Vishaka Zadoo for Business Standard
April 15: In a bid to diversify its oil supply sources, Mangalore Refinery Petrochemicals Ltd has roped in the Abu Dhabi National Oil Company to supply up to 1.65 million tonnes of crude during the current year.
The Mangalore refinery, a subsidiary of Oil and Natural Gas Corporation (ONGC) has a capacity to process 9.69 million metric tonnes per annum and is the only Indian refinery to have two hydrocrackers producing premium diesel. It envisages a requirement of 12.5 million tonnes of crude for 2006-07.
The company plans to import high-sulphur crude oil from National Iran Oil Company, Saudi Aramco of Saudi Arabia and Adnoc of Abu Dhabi on a term-basis to take care of 9.35 million tonnes of its requirement.
The term supplies will be at the official selling price. The balance, which includes the requirement arising out of higher use of refining capacity, will be met through additional supplies from term contractors or through spot purchases, sources said. Last year, the Mangalore refinery did not approach spot markets.

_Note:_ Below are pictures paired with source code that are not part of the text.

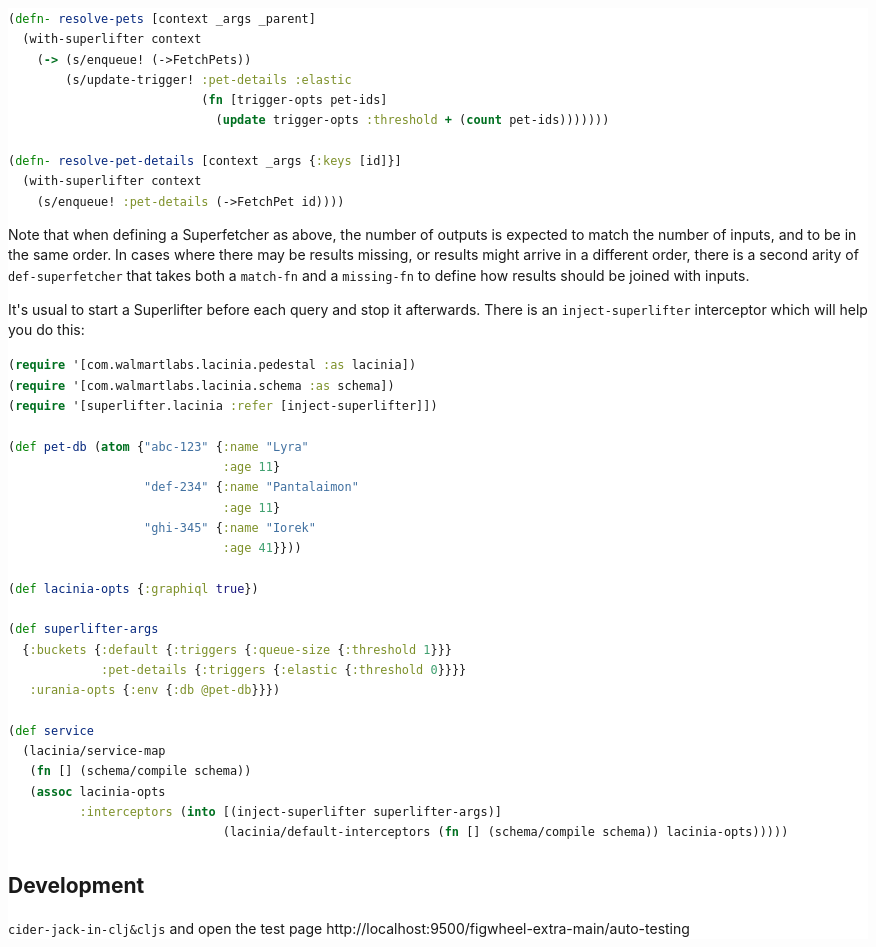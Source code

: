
```clj
(defn- resolve-pets [context _args _parent]
  (with-superlifter context
    (-> (s/enqueue! (->FetchPets))
        (s/update-trigger! :pet-details :elastic
                           (fn [trigger-opts pet-ids]
                             (update trigger-opts :threshold + (count pet-ids)))))))

(defn- resolve-pet-details [context _args {:keys [id]}]
  (with-superlifter context
    (s/enqueue! :pet-details (->FetchPet id))))
```
Note that when defining a Superfetcher as above, the number of outputs is 
expected to match the number of inputs, and to be in the same order. In 
cases where there may be results missing, or results might arrive in a 
different order, there is a second arity of `def-superfetcher` that takes 
both a `match-fn` and a `missing-fn` to define how results should be joined 
with inputs.

It's usual to start a Superlifter before each query and stop it afterwards.
There is an `inject-superlifter` interceptor which will help you do this:

```clj
(require '[com.walmartlabs.lacinia.pedestal :as lacinia])
(require '[com.walmartlabs.lacinia.schema :as schema])
(require '[superlifter.lacinia :refer [inject-superlifter]])

(def pet-db (atom {"abc-123" {:name "Lyra"
                              :age 11}
                   "def-234" {:name "Pantalaimon"
                              :age 11}
                   "ghi-345" {:name "Iorek"
                              :age 41}}))

(def lacinia-opts {:graphiql true})

(def superlifter-args
  {:buckets {:default {:triggers {:queue-size {:threshold 1}}}
             :pet-details {:triggers {:elastic {:threshold 0}}}}
   :urania-opts {:env {:db @pet-db}}})

(def service
  (lacinia/service-map
   (fn [] (schema/compile schema))
   (assoc lacinia-opts
          :interceptors (into [(inject-superlifter superlifter-args)]
                              (lacinia/default-interceptors (fn [] (schema/compile schema)) lacinia-opts)))))
```

## Development

`cider-jack-in-clj&cljs` and open the test page http://localhost:9500/figwheel-extra-main/auto-testing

The refinery will not import low-sulphur crude this year. It will meet its needs through indigenously produced crude oil from Mumbai High, the off-shore field of ONGC.
ONGC has a participating interest in the Sudan oil fields, it will also import crude from ONGC Nile Ganga BV, which is a wholly-owned subsidiary of ONGC Videsh Ltd, provided the price is affordable.
In 2005 OVL had completed construction of a 741-km-long pipeline connecting Khartoum refinery to Port Sudan.